Further, in step S160, when it is determined in step S120 that the predetermined determination condition is not satisfied, the eye-following image processing module 516 of FIG. The vertical position of the virtual image V is corrected by a first correction amount Cy1, and the horizontal position of the virtual image V is corrected according to the amount of change ΔPx in the eye position in the horizontal direction. The first correction amount Cy1 (the same applies to the second correction amount Cy2, which will be described later) is a parameter that gradually increases as the eye position change amount ΔPy in the vertical direction increases. Also, the first correction amount Cy1 (the same applies to the second correction amount Cy2 described later) is a parameter that gradually increases as the perceived distance D30 set to the virtual image V increases. The first image correction processing S160 is to create an image that perfectly reproduces natural motion parallax as if the virtual image V were fixed at the set target position PT even when viewed from each eye position Py in the vertical direction. This includes position correction, and in a broader sense, it may also include correction of the image position so as to approximate natural motion parallax. That is, the first image correction processing S160 sets the display position of the virtual image V to the position of the intersection of the virtual image display area VS and the straight line connecting the target position PT set in the virtual image V and the observer's eye position 700. Align (bring the display position of the virtual image V closer).

(Step S170)
When it is determined in step S120 that the predetermined determination condition is satisfied, the display control device 30 (processor 33) executes at least the visibility reduction process (step S180), and additionally performs eye-following image processing. Module 516 may perform a second image correction process (step S190) described below.

(Step S180)
When it is determined in step S120 that the predetermined determination condition is satisfied, the visibility control module 514 performs visibility reduction processing (step S180) to reduce the visibility of the AR virtual image V60 from the normal visibility in step S160. at least Here, decreasing the visibility means decreasing the brightness of the AR virtual image V60, increasing the transmittance of the AR virtual image V60 (bringing it closer to transmission), and decreasing the brightness of the AR virtual image V60 (bringing it closer to black). , lowering the saturation of the AR virtual image V60 (bringing it closer to an achromatic color), and any combination thereof. The display control device 30 (processor 33) controls the visibility of the image displayed by the display 50 through gradation control in the display 50 and local or overall illumination control in the light source unit 60, thereby making the image Controls the visibility of the corresponding AR virtual image V60.

(Example of step S181)
When it is determined in step S120 that the predetermined determination condition is satisfied, the visibility control module 514 performs a first visibility decrease that abruptly decreases the visibility of the AR virtual image V60 from the normal visibility in step S160. Execute the process. More specifically, when it is determined that the predetermined determination condition is satisfied, the visibility control module 514 sets the desired visibility (lower than the normal visibility) stored in the memory 37 from the normal visibility. ).

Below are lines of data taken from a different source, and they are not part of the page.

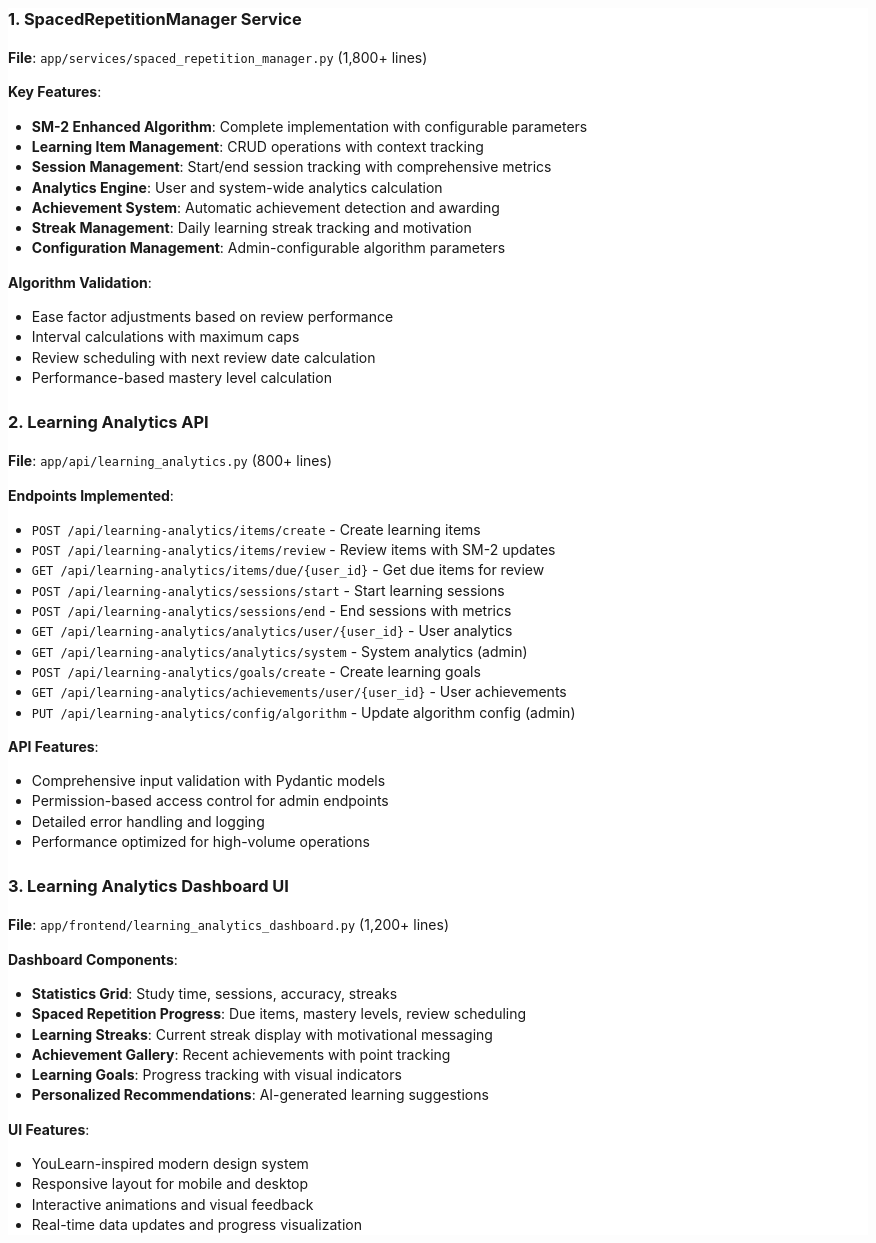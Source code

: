 ### 1. SpacedRepetitionManager Service

**File**: `app/services/spaced_repetition_manager.py` (1,800+ lines)

**Key Features**:
- **SM-2 Enhanced Algorithm**: Complete implementation with configurable parameters
- **Learning Item Management**: CRUD operations with context tracking
- **Session Management**: Start/end session tracking with comprehensive metrics
- **Analytics Engine**: User and system-wide analytics calculation
- **Achievement System**: Automatic achievement detection and awarding
- **Streak Management**: Daily learning streak tracking and motivation
- **Configuration Management**: Admin-configurable algorithm parameters

**Algorithm Validation**:
- Ease factor adjustments based on review performance
- Interval calculations with maximum caps
- Review scheduling with next review date calculation
- Performance-based mastery level calculation

### 2. Learning Analytics API

**File**: `app/api/learning_analytics.py` (800+ lines)

**Endpoints Implemented**:
- `POST /api/learning-analytics/items/create` - Create learning items
- `POST /api/learning-analytics/items/review` - Review items with SM-2 updates
- `GET /api/learning-analytics/items/due/{user_id}` - Get due items for review
- `POST /api/learning-analytics/sessions/start` - Start learning sessions
- `POST /api/learning-analytics/sessions/end` - End sessions with metrics
- `GET /api/learning-analytics/analytics/user/{user_id}` - User analytics
- `GET /api/learning-analytics/analytics/system` - System analytics (admin)
- `POST /api/learning-analytics/goals/create` - Create learning goals
- `GET /api/learning-analytics/achievements/user/{user_id}` - User achievements
- `PUT /api/learning-analytics/config/algorithm` - Update algorithm config (admin)

**API Features**:
- Comprehensive input validation with Pydantic models
- Permission-based access control for admin endpoints
- Detailed error handling and logging
- Performance optimized for high-volume operations

### 3. Learning Analytics Dashboard UI

**File**: `app/frontend/learning_analytics_dashboard.py` (1,200+ lines)

**Dashboard Components**:
- **Statistics Grid**: Study time, sessions, accuracy, streaks
- **Spaced Repetition Progress**: Due items, mastery levels, review scheduling
- **Learning Streaks**: Current streak display with motivational messaging
- **Achievement Gallery**: Recent achievements with point tracking
- **Learning Goals**: Progress tracking with visual indicators
- **Personalized Recommendations**: AI-generated learning suggestions

**UI Features**:
- YouLearn-inspired modern design system
- Responsive layout for mobile and desktop
- Interactive animations and visual feedback
- Real-time data updates and progress visualization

Note that the visibility control module 514 can rapidly reduce the visibility of the AR virtual image V60 immediately after it is determined in step S120 that the predetermined determination condition is satisfied.

Also, the visibility control module 514 can rapidly reduce the visibility of the AR virtual image V60 after a predetermined period of time has elapsed after it is determined that the predetermined determination condition is satisfied.

(Example of step S181)
In another embodiment, when it is determined in step S120 that the predetermined determination condition is satisfied, the visibility control module 514 gradually reduces the visibility of the AR virtual image V60 to the normal visibility in step S160 over time. A second visibility lowering process for further lowering the visibility is executed. More specifically, when it is determined that the predetermined determination condition is satisfied, the visibility control module 514 sets the desired visibility (lower than the normal visibility) stored in the memory 37 from the normal visibility. ) gradually.

(Step S183)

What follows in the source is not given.